Exercise description ▸ From the line that contains "2. Then user" through the line that contains "5. uses localStorage", output every line of the listing below exactly and leave out all the rest.

Task material ▸
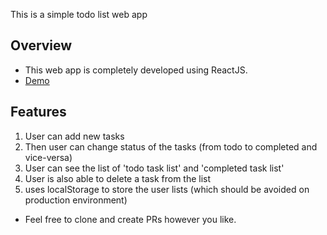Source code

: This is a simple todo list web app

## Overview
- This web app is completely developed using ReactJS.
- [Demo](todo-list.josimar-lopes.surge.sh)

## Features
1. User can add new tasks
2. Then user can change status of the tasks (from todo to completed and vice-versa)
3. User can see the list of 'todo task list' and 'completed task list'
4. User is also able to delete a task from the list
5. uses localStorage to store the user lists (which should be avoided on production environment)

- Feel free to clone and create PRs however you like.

Your response ▸
2. Then user can change status of the tasks (from todo to completed and vice-versa)
3. User can see the list of 'todo task list' and 'completed task list'
4. User is also able to delete a task from the list
5. uses localStorage to store the user lists (which should be avoided on production environment)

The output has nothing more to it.